Saved entries

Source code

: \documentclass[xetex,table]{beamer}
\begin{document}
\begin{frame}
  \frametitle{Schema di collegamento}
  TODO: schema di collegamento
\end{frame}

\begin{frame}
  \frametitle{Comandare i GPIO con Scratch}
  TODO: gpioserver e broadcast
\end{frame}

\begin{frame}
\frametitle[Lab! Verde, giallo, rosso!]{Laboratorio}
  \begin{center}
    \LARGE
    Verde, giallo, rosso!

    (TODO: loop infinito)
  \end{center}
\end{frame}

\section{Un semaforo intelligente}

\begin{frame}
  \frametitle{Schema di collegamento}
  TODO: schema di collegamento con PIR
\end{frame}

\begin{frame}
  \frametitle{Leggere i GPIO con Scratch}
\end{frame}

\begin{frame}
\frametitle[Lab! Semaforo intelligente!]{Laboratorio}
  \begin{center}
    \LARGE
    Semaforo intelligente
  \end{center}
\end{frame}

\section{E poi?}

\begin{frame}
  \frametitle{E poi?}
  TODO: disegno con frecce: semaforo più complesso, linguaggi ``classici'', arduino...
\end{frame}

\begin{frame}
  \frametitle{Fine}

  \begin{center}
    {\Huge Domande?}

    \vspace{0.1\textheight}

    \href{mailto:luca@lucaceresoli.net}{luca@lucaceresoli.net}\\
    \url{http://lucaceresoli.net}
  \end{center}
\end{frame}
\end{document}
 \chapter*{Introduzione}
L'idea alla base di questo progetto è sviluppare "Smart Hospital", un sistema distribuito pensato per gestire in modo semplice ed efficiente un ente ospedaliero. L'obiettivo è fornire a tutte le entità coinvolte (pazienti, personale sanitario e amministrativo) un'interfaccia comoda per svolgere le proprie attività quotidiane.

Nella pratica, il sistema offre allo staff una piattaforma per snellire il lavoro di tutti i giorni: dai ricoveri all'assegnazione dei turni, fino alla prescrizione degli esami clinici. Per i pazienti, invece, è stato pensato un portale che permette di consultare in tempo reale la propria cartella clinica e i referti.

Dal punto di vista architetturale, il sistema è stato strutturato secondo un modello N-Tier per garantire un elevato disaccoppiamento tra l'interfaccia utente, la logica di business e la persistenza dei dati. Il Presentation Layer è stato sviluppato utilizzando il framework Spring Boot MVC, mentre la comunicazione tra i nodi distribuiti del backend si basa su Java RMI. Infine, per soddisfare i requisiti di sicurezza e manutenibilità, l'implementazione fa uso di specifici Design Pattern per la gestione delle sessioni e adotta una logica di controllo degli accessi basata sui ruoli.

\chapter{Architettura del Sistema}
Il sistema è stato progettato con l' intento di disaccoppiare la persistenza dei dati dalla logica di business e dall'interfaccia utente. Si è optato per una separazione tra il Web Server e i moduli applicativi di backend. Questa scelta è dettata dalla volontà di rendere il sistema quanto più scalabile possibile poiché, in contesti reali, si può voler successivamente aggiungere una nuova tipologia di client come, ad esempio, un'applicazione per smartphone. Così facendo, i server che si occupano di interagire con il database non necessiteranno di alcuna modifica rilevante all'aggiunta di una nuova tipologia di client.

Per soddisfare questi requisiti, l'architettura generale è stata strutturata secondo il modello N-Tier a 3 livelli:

### EXERCISE DETAILS
Each line above that carries the string "collegamento" has to be returned.

### RESPONSE TO THE EXERCISE
  \frametitle{Schema di collegamento}
  TODO: schema di collegamento
  \frametitle{Schema di collegamento}
  TODO: schema di collegamento con PIR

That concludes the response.